Given that the average trip time of these trains is 2.5 hrs +/- 15 min, with turn around times, a very generous estimate is 3 hrs per run or 6 hrs per roundtrip. That's at least 4-5 trainsets for Toronto-Kingston and 2-3 each for Kingston-Ottawa and Kingston-Montreal. Toss in a spare or two and another for the maintenance pipeline and it's easily in the 12-15 range.
That is almost exactly what I said, if you took the time to actually read my post (5 for Toronto, 2 for Ottawa and 3 for Montreal).
In a world with no spares and no longer term maintenance scheduling.....
I wasn't counting spares as they wouldn't be dedicated for a specific route. Besides, if using the Semmens trainsets, they would already have spares and wouldn't need to buy more (or at least not as many).
Fuel and other running costs (would CN cut a deal for less heavier rolling stock?) are usually much higher than maintenance costs. So the savings from commonality would have to be substantial along with minimal efficiency gains from deploying DMUs for this to be true.
Why do you think CN would "cut a deal for less heavier rolling stock?" Anything VIA puts on the tracks is light compared to what they are hauling. What CN doesn't like is VIA's speed.
Look at how many types VIA has now. In a world where they are down to just Chargers, Venture coaches and a DMU fleet, their operations and workforce would be substantially more streamlined than today.
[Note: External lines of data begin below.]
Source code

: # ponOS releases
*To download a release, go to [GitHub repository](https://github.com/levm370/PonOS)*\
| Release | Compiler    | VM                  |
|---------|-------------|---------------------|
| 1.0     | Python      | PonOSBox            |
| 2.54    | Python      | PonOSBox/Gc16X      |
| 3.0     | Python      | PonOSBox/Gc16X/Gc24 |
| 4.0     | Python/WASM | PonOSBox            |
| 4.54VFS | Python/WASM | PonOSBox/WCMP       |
What this is then down to debating is specifically going even further to exactly one model of locomotive and one family of coaches.
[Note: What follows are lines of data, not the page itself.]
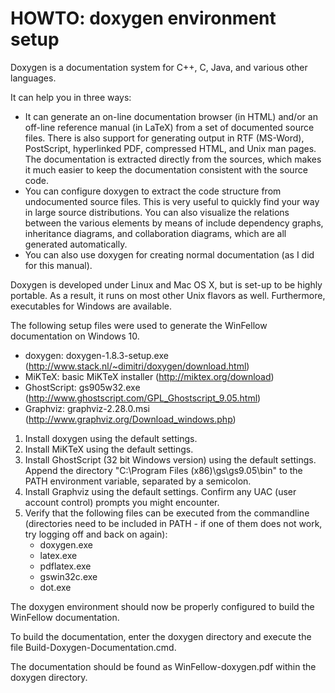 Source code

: HOWTO: doxygen environment setup
================================

Doxygen is a documentation system for C++, C, Java, and various other languages.

It can help you in three ways:

- It can generate an on-line documentation browser (in HTML) and/or an off-line reference manual (in LaTeX) from a set of documented source files. There is also support for generating output in RTF (MS-Word), PostScript, hyperlinked PDF, compressed HTML, and Unix man pages. The documentation is extracted directly from the sources, which makes it much easier to keep the documentation consistent with the source code.  
- You can configure doxygen to extract the code structure from undocumented source files. This is very useful to quickly find your way in large source distributions. You can also visualize the relations between the various elements by means of include dependency graphs, inheritance diagrams, and collaboration diagrams, which are all generated automatically.
- You can also use doxygen for creating normal documentation (as I did for this manual).

Doxygen is developed under Linux and Mac OS X, but is set-up to be highly portable. As a result, it runs on most other Unix flavors as well. Furthermore, executables for Windows are available.

The following setup files were used to generate the WinFellow documentation on Windows 10.

- doxygen: doxygen-1.8.3-setup.exe (http://www.stack.nl/~dimitri/doxygen/download.html)
- MiKTeX: basic MiKTeX installer (http://miktex.org/download)
- GhostScript: gs905w32.exe (http://www.ghostscript.com/GPL_Ghostscript_9.05.html)
- Graphviz: graphviz-2.28.0.msi (http://www.graphviz.org/Download_windows.php)

1. Install doxygen using the default settings.
2. Install MiKTeX using the default settings. 
3. Install GhostScript (32 bit Windows version) using the default settings. Append the directory "C:\Program Files (x86)\gs\gs9.05\bin" to the PATH environment variable, separated by a semicolon.
4. Install Graphviz using the default settings. Confirm any UAC (user account control) prompts you might encounter.
5. Verify that the following files can be executed from the commandline (directories need to be included in PATH - if one of them does not work, try logging off and back on again):
   - doxygen.exe
   - latex.exe
   - pdflatex.exe
   - gswin32c.exe
   - dot.exe
   
The doxygen environment should now be properly configured to build the WinFellow documentation.

To build the documentation, enter the doxygen directory and execute the file Build-Doxygen-Documentation.cmd.

The documentation should be found as WinFellow-doxygen.pdf within the doxygen directory.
I don't think it would be feasible for VIA to only have only "one model of locomotive and one family of coaches" coast to coast, but reducing the number of variations will greatly help reduce maintenance costs. The inventory of spare parts they need to keep would be much smaller and the staff would be much more familiar with the model of vehicle they are working on, knowing all of the ins and outs.